Un millonario encuentra a su exesposa negra en un restaurante, con trillizos que se parecen a él.

Darius Stone debía estar en Seattle. Un acuerdo comercial se había frustrado y su jet privado estaba retenido para una inspección. Portland no formaba parte del plan; era solo una parada inoportuna. Pero cuando el servicio de transporte lo dejó cerca de un pintoresco café en la calle Alberta, algo inesperado se despertó en él. Un destello de familiaridad, como un recuerdo rozando su piel.

Casi pasó de largo sin darse cuenta. Pero algo —un instinto, un empujón— lo hizo mirar hacia la ventana del café.

Y allí estaba.

Nia.
Incluso después de seis años, la reconocería en cualquier lugar.

Llevaba los rizos recogidos como solía llevarlos los domingos por la mañana. Se inclinó suavemente hacia tres niños —una niña y dos niños—, ninguno de ellos mayor de cinco años. Su expresión era cálida, llena de ternura.

Pero lo que conmovió profundamente a Darius fue cómo la miraban los niños.

Y cómo se parecían a él.

La misma piel morena y radiante. Los mismos pómulos altos. Los mismos hoyuelos.

Sus hoyuelos.

Hoyuelos que solo había compartido con una mujer.

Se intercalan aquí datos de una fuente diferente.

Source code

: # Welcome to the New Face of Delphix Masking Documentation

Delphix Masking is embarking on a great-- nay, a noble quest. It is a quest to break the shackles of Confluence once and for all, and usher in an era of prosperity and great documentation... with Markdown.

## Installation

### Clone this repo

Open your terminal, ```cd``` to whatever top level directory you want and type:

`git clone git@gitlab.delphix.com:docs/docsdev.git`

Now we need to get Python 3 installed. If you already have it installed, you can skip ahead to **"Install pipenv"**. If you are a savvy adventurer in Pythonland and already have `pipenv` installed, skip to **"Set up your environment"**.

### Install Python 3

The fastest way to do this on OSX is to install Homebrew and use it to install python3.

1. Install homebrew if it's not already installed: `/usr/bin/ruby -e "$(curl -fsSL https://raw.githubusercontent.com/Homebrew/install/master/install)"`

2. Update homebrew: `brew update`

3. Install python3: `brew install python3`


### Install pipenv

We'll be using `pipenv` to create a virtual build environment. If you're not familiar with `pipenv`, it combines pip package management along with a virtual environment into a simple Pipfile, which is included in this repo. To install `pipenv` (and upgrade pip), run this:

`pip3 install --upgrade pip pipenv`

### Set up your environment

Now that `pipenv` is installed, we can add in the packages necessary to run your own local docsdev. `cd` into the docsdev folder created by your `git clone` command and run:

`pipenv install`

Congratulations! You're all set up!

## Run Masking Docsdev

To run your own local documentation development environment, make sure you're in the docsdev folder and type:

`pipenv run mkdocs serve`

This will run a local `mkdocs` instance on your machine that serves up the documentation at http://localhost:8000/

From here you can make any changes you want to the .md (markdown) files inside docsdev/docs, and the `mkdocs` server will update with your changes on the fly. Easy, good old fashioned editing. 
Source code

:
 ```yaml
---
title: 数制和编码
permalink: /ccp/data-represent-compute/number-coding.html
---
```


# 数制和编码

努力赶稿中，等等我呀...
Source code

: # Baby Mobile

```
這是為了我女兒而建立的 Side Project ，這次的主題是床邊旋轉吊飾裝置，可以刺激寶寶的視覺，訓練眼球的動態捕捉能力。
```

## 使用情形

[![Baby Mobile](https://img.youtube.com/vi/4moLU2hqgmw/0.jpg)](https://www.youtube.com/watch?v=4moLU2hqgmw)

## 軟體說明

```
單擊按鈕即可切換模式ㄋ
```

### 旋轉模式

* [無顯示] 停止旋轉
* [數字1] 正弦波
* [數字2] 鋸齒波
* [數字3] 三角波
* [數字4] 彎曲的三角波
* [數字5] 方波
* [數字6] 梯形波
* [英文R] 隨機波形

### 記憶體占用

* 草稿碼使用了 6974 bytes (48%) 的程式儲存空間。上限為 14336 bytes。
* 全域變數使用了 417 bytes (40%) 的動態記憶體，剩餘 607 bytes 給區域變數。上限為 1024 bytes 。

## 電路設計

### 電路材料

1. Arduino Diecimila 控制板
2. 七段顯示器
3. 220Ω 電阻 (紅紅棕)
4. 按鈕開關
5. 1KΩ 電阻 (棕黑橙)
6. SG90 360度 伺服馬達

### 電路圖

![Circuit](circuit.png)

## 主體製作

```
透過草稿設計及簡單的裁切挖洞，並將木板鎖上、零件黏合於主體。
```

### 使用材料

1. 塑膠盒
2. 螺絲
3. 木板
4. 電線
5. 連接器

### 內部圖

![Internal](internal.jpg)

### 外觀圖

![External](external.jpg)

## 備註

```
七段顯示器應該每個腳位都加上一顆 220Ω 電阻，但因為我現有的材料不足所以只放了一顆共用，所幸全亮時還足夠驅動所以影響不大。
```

La mujer que había desaparecido de su vida.

Seis años atrás.
Su divorcio había sido abrupto, ruidoso y público. Darius se había dejado llevar por la emoción del éxito tras cerrar un importante acuerdo de inversión. Nia deseaba paz: jardines, fines de semana tranquilos, una vida que no estuviera siempre acelerada. Discutían constantemente: por el tiempo, por el dinero, por el futuro que nunca pudieron construir. Sobre todo por los hijos que nunca tuvieron.

Las últimas palabras que le había dicho resonaban aún ahora:

«No me ves, Darius. Solo ves lo que quieres construir».

Entonces se fue.

Sin reenvío de llamadas. Sin llamadas. Solo silencio.